◆ HOW TO COMPLETE THIS TASK ◆
Scan the lines below and report each one containing "value" by copying it.

Items from a data source

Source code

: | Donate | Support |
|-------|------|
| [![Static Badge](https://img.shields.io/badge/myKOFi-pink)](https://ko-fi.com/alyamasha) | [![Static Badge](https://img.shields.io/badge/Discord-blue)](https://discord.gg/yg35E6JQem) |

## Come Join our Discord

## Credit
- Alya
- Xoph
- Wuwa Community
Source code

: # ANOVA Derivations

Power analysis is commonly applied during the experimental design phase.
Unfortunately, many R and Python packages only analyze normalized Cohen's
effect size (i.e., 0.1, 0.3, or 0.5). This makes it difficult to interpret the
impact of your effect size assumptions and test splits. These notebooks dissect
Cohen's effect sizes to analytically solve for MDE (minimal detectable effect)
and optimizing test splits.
---
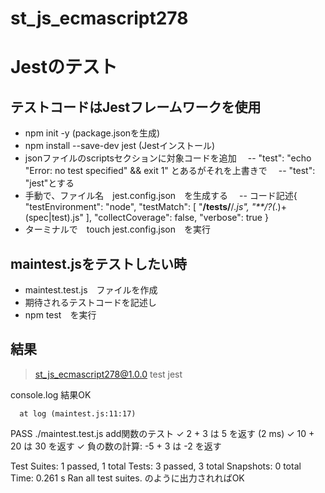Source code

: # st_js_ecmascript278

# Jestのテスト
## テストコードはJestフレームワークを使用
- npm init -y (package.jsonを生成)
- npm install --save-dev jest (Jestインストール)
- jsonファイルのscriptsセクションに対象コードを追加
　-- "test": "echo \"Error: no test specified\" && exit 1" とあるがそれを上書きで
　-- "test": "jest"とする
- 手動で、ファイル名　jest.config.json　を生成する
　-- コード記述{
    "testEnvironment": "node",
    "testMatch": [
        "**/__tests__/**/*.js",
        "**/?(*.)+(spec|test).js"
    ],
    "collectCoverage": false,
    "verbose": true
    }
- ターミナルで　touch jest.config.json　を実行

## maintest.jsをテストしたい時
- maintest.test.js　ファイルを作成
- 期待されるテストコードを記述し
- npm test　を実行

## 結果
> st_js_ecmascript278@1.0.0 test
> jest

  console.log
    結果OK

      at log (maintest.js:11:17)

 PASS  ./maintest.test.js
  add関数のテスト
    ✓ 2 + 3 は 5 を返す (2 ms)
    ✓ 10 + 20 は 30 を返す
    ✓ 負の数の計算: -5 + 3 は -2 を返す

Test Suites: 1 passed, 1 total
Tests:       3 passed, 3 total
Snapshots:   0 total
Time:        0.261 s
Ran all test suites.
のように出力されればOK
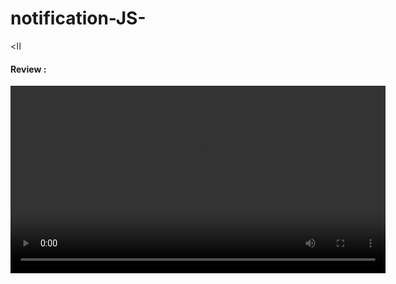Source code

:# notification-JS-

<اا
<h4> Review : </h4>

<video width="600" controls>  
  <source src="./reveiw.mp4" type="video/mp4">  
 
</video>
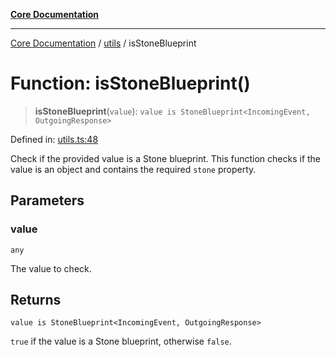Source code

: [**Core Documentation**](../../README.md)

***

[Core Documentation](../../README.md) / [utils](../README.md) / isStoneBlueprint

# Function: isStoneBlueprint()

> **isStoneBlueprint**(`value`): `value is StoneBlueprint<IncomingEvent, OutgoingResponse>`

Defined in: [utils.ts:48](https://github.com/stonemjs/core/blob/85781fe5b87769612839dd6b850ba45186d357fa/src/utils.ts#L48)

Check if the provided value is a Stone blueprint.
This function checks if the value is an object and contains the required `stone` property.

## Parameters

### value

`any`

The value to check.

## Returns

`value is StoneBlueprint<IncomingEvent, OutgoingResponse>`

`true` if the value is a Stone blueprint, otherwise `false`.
* * *
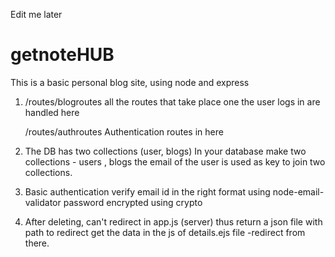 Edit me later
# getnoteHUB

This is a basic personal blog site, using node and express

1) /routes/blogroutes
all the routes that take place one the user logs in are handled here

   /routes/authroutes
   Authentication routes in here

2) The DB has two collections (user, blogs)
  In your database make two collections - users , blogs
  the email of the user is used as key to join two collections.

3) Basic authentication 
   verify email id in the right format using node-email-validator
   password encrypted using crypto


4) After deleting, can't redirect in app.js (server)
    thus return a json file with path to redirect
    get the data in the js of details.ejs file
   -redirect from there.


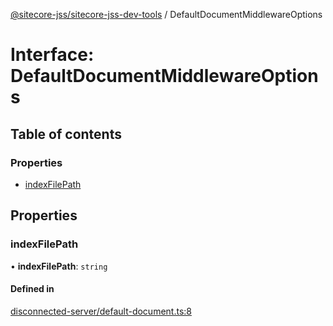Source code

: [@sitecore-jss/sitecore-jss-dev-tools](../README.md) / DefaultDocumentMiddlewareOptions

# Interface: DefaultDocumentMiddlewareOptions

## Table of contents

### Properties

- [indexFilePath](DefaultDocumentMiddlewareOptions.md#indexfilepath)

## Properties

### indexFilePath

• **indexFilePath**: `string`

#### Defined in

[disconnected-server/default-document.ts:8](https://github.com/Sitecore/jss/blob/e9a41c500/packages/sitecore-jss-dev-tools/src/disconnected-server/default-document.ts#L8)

◆ FINISHED TASK ◆
> **isStoneBlueprint**(`value`): `value is StoneBlueprint<IncomingEvent, OutgoingResponse>`
Check if the provided value is a Stone blueprint.
This function checks if the value is an object and contains the required `stone` property.
### value
The value to check.
`value is StoneBlueprint<IncomingEvent, OutgoingResponse>`
`true` if the value is a Stone blueprint, otherwise `false`.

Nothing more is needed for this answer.